◆ **How to complete this task**: Within this listing, how many lines include the word "whose"? Only the number should be given.

◆ **Information supplied**:
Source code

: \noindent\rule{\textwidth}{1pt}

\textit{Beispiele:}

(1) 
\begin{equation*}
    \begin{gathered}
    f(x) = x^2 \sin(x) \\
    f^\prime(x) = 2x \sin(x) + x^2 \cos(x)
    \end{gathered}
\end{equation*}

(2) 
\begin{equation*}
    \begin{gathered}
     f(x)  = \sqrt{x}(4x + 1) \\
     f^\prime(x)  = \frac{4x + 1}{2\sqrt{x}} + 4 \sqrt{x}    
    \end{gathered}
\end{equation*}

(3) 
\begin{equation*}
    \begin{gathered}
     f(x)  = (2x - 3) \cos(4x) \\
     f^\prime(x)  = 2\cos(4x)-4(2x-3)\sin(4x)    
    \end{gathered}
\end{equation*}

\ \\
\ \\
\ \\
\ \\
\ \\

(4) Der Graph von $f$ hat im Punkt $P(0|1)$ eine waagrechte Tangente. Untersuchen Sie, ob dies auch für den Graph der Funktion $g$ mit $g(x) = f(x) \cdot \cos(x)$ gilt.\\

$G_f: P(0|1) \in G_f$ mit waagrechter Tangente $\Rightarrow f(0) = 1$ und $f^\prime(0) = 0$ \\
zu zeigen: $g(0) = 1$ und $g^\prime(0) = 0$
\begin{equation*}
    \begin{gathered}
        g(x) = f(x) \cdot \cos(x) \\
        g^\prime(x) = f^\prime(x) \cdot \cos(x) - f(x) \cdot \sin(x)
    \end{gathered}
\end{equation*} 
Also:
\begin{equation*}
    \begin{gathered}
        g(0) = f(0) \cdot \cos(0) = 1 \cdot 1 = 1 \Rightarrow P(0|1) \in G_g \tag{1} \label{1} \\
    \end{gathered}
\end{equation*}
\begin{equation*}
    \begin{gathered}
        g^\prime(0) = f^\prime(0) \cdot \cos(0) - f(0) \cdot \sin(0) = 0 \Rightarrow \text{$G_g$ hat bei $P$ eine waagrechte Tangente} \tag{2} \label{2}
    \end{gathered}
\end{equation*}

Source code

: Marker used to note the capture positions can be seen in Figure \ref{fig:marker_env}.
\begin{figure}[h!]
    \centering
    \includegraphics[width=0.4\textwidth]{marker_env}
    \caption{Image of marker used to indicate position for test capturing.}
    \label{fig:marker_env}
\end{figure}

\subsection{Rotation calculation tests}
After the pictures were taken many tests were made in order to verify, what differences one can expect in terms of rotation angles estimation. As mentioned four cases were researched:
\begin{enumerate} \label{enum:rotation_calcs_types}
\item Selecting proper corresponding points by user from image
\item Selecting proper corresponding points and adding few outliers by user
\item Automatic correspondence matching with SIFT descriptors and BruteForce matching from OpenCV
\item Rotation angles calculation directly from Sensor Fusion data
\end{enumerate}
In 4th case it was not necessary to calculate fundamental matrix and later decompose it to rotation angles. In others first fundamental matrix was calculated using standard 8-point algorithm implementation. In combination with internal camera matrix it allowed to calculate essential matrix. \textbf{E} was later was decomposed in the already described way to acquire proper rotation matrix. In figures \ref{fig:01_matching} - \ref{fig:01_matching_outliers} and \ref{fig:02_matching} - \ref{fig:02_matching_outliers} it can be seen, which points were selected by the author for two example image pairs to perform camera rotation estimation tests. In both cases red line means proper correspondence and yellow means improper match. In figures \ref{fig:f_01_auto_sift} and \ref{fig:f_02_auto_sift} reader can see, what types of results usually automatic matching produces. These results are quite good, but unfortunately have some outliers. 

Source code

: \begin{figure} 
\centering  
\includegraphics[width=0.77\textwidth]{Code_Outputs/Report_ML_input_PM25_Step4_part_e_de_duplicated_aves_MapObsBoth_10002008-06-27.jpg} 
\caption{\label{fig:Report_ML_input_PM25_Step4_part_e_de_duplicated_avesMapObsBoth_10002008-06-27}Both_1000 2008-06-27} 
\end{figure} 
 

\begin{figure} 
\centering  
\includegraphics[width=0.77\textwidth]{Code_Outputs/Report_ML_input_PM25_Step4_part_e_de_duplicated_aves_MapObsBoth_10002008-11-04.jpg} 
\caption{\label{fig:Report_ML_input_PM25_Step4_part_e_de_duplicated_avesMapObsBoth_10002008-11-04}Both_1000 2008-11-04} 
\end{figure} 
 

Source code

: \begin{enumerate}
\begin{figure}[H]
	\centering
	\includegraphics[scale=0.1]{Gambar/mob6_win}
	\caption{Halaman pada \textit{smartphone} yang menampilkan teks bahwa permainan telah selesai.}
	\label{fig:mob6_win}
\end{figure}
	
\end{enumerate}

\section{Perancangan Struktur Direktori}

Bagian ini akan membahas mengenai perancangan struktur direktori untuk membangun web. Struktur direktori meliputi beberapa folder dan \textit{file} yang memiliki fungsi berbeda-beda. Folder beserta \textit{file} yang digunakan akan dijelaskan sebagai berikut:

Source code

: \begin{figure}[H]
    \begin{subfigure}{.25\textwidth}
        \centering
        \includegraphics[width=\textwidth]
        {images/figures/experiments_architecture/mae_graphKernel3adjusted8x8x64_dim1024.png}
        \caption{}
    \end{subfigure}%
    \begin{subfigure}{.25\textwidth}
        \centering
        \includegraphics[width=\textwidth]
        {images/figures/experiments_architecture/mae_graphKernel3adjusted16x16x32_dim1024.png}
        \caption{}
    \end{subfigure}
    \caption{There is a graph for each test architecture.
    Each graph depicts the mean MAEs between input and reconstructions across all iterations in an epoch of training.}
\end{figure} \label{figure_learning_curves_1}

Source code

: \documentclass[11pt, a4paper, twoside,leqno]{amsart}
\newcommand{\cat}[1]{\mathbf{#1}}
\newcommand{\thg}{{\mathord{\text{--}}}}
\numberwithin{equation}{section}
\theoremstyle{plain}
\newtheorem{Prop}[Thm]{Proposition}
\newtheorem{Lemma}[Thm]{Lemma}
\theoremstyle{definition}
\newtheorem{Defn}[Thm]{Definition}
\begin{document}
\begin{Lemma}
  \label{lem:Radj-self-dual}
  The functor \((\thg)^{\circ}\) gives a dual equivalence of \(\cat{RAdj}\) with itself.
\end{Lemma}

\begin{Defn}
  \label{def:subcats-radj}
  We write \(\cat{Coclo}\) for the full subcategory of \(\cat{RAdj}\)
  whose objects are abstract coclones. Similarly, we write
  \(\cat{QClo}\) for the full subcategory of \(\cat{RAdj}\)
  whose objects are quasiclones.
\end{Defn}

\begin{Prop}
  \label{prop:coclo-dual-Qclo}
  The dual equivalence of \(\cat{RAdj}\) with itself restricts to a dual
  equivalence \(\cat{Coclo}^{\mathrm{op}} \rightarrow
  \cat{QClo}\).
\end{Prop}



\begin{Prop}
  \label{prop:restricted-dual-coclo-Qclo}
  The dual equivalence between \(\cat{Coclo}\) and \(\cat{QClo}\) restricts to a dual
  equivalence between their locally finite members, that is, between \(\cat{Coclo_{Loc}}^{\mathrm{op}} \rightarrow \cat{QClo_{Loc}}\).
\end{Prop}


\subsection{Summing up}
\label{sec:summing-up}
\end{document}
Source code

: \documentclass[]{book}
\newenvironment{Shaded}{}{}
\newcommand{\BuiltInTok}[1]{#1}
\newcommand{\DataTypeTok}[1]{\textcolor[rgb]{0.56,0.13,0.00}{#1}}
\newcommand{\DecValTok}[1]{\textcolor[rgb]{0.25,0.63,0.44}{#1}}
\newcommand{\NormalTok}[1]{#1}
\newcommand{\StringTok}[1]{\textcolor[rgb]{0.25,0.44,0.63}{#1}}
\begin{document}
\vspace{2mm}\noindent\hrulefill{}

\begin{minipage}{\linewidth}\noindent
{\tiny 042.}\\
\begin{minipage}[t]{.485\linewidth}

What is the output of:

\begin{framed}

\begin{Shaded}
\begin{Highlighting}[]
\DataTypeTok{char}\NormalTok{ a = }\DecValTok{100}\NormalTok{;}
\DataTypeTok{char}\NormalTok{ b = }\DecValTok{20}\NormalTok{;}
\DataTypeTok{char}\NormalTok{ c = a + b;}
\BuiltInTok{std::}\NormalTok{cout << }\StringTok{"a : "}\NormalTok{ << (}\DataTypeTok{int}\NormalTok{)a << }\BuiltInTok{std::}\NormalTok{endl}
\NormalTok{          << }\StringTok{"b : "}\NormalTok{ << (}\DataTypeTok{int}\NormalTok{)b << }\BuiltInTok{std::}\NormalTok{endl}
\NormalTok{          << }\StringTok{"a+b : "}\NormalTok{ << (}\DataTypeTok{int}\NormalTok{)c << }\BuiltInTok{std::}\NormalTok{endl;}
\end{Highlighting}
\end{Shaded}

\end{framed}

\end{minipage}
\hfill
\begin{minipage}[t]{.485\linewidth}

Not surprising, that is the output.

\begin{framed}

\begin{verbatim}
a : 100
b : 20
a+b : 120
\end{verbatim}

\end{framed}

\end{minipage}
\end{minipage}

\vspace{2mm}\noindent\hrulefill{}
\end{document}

◆ **Expected answer**: 2